As regulated professionals, physiotherapists are expected to ensure patient health records are accurate, legible and complete, and written in a timely manner. Simply saying “I did not have time to chart on my patients” or “I thought about it but did not write it down” will not be accepted as a defense when a complaint is lodged or a request for a complete patient record is made by a lawyer or a third-party payor. There is also no excuse for illegible written notes. If you struggle with writing, grammar or spelling find a solution that will address these issues. Use a recorder and have your notes transcribed, use electronic charting systems or try slowing down and taking more time when completing your chart notes. Find ways to incorporate simultaneous charting into your schedule. Taking five minutes out of a treatment session to reflect on what just happened and make plans for the next visit is time well spent. It adds to, rather than takes away from, providing quality care to your patients.

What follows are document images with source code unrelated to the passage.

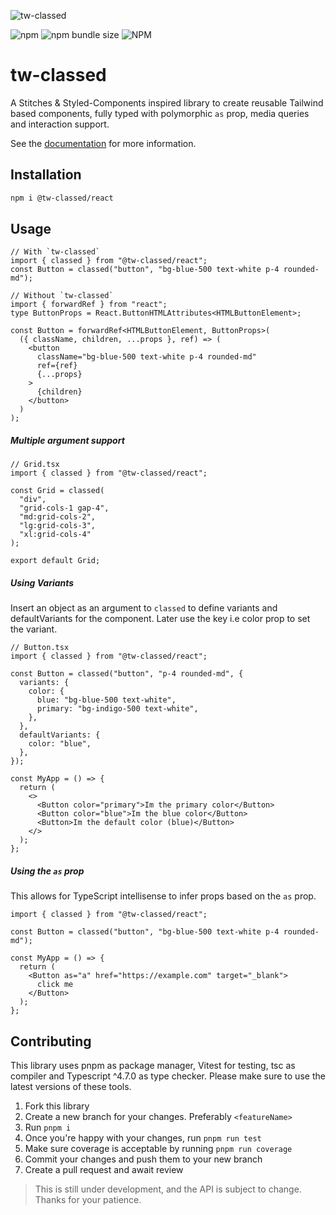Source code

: ![tw-classed](https://raw.githubusercontent.com/sannajammeh/tw-classed/master/tw-classed.jpg)

![npm](https://img.shields.io/npm/v/tw-classed?logoColor=%23000000&style=for-the-badge) ![npm bundle size](https://img.shields.io/bundlephobia/minzip/tw-classed?label=GZIP%20Size&logoColor=%23000000&style=for-the-badge) ![NPM](https://img.shields.io/npm/l/tw-classed?style=for-the-badge)

# tw-classed

A Stitches & Styled-Components inspired library to create reusable Tailwind based components, fully typed with polymorphic `as` prop, media queries and interaction support.

See the [documentation](https://tw-classed.vercel.app/) for more information.

## Installation

```bash
npm i @tw-classed/react
```

## Usage

```tsx
// With `tw-classed`
import { classed } from "@tw-classed/react";
const Button = classed("button", "bg-blue-500 text-white p-4 rounded-md");

// Without `tw-classed`
import { forwardRef } from "react";
type ButtonProps = React.ButtonHTMLAttributes<HTMLButtonElement>;

const Button = forwardRef<HTMLButtonElement, ButtonProps>(
  ({ className, children, ...props }, ref) => (
    <button
      className="bg-blue-500 text-white p-4 rounded-md"
      ref={ref}
      {...props}
    >
      {children}
    </button>
  )
);
```

##### Multiple argument support

```tsx
// Grid.tsx
import { classed } from "@tw-classed/react";

const Grid = classed(
  "div",
  "grid-cols-1 gap-4",
  "md:grid-cols-2",
  "lg:grid-cols-3",
  "xl:grid-cols-4"
);

export default Grid;
```

##### Using Variants

Insert an object as an argument to `classed` to define variants and defaultVariants for the component.
Later use the key i.e color prop to set the variant.

```tsx
// Button.tsx
import { classed } from "@tw-classed/react";

const Button = classed("button", "p-4 rounded-md", {
  variants: {
    color: {
      blue: "bg-blue-500 text-white",
      primary: "bg-indigo-500 text-white",
    },
  },
  defaultVariants: {
    color: "blue",
  },
});

const MyApp = () => {
  return (
    <>
      <Button color="primary">Im the primary color</Button>
      <Button color="blue">Im the blue color</Button>
      <Button>Im the default color (blue)</Button>
    </>
  );
};
```

##### Using the `as` prop

This allows for TypeScript intellisense to infer props based on the `as` prop.

```tsx
import { classed } from "@tw-classed/react";

const Button = classed("button", "bg-blue-500 text-white p-4 rounded-md");

const MyApp = () => {
  return (
    <Button as="a" href="https://example.com" target="_blank">
      click me
    </Button>
  );
};
```

## Contributing

This library uses pnpm as package manager, Vitest for testing, tsc as compiler and Typescript ^4.7.0 as type checker. Please make sure to use the latest versions of these tools.

1. Fork this library
2. Create a new branch for your changes. Preferably `<featureName>`
3. Run `pnpm i`
4. Once you're happy with your changes, run `pnpm run test`
5. Make sure coverage is acceptable by running `pnpm run coverage`
6. Commit your changes and push them to your new branch
7. Create a pull request and await review

> This is still under development, and the API is subject to change. Thanks for your patience.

Although, Physiotherapy Alberta recognizes that there are challenges to charting, physiotherapists are expected to develop and implement strategies that will ensure charting is always completed in compliance with all Standards of Practice.


  1. Physiotherapy Alberta College + Association (2017). Standards of Practice: Documentation and record keeping. Available at https://www.physiotherapyalberta.ca/files/practice_standard_documentation_record_keeping.pdf .
  2. Harman K, Bassett R, Fenety A, Hoens A. (2009). ‘I think it, but don’t often write it’: The barriers to charting in private practice. Physiother Can. 2009;61;252-258.
  3. Payne ME, & De Wit M. (2013). Documentation and Charting: Best practices for reducing liability. Ontario Hospital Association webinar Nov. 2013. Accessed Dec 6, 2018.